I’ve always been fond of concepts and structures in the world of drums that go beyond rudimentary exercises and mechanical effort. Rhythm and percussion deal with an entire dimension of texture and sound that cannot be mastered by just playing rudiments over and over.

I was terribly lucky to have come across Benny Greb’s Language of Drumming very early on in my drumming education. Initially devised as a set of exercises for himself, Benny went on to create a system so elegant that it challenges and inspires every individual from the novice’s first drum lesson to the master’s improvisation.

The Binary and Ternary systems are essentially just a kind of morse code, combinations of dots and dashes in groups of 4 (binary) and 3 (ternary). The structure is pictorially represented below. This structure seems to be unassuming and almost incoherent at first, but the beauty of symbolism is that it’s as powerful as your imagination.
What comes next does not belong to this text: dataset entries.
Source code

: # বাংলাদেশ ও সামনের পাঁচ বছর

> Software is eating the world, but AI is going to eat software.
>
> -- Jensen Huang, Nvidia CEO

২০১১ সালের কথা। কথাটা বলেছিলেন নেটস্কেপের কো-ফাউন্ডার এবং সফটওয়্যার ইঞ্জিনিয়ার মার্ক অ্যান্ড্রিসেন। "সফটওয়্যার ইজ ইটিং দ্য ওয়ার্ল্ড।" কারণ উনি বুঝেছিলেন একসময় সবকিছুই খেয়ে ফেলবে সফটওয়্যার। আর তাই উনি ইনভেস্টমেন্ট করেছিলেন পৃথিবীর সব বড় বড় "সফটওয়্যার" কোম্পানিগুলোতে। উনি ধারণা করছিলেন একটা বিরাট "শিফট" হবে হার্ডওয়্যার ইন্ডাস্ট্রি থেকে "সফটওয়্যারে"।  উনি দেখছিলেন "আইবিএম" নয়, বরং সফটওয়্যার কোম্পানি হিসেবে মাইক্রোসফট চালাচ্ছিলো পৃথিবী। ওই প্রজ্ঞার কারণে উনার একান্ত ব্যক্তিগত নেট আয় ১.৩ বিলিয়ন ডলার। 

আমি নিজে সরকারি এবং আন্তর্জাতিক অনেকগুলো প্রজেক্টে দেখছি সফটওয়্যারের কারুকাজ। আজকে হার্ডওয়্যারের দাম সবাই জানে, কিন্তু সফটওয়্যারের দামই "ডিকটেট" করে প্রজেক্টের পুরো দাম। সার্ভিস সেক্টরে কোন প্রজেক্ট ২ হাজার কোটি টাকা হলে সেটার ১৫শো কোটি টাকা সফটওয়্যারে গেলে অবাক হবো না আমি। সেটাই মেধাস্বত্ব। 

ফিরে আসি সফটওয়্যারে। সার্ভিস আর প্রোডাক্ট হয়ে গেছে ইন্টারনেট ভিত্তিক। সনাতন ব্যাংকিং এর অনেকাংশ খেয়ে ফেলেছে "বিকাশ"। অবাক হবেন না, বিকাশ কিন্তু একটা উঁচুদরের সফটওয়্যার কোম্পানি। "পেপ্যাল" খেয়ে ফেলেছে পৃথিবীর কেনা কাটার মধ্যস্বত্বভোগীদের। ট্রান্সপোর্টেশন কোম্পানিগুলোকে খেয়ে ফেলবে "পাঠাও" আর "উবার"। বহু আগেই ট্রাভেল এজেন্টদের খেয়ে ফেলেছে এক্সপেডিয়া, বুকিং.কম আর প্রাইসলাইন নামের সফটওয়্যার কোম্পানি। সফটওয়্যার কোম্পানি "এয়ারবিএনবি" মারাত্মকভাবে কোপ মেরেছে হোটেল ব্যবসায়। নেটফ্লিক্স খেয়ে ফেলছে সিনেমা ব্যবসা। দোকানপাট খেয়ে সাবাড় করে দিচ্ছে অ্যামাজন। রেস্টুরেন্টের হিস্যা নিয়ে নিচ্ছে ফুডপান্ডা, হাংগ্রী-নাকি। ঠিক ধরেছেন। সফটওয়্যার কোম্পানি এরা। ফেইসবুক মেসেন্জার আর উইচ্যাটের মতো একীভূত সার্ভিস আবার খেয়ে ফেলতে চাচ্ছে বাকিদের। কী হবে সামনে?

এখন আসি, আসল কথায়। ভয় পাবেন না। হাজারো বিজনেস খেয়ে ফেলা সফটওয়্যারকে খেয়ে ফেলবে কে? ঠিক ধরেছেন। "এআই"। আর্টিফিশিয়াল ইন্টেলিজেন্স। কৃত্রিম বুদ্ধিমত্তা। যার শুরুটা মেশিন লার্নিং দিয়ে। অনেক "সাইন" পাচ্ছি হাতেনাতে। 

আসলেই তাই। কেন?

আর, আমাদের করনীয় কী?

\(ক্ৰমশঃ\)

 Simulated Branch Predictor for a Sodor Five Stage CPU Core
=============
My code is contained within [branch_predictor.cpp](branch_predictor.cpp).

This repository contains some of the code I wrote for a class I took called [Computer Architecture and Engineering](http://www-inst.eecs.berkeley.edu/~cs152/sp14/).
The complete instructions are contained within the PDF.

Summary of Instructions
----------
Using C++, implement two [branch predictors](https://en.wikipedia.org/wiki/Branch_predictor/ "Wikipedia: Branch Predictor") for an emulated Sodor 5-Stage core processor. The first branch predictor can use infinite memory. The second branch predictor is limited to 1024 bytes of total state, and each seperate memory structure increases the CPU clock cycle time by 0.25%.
For starters, assume the dots to be accented notes and dashes to be ghost notes. A simple exercise would then be rotating accents within a 4-note or 3-note grouping. For example, the first 4 bars would be – Rrrr, rRrr, rrRr, rrrR where ‘R’ denotes the accent and ‘r’ denotes the ghost note. You can do the same with literally any kind of rudiment. Dots can be RL, dashes can be RR or LL. That becomes an exercises in alternating single and double strokes. If the dots are flam taps and the dashes are single notes, the structure becomes an exercise in flams.

The opportunities for creativity and complexity are endless. Feeling comfortable? Replace the dots with 16th-note Hertas and the dashes with 16th-note triplet single strokes. Play the entire structure over an 8th-note pulse on the hi-hat. Want an even bigger challenge? Replace the dots with 16th-note triplet six-stroke rolls and the dashes with 32nd-note paradiddles, over an ostinato of your choice on the feet. And of course, there’s always the option of speeding things up. However, don’t forget to keep accuracy and feel in mind.

The thought process behind a system like this is to give you a ground-zero on which to build your practice. It directs you towards approaching the drums as endless permutations of possibilities instead of just notes put in different places.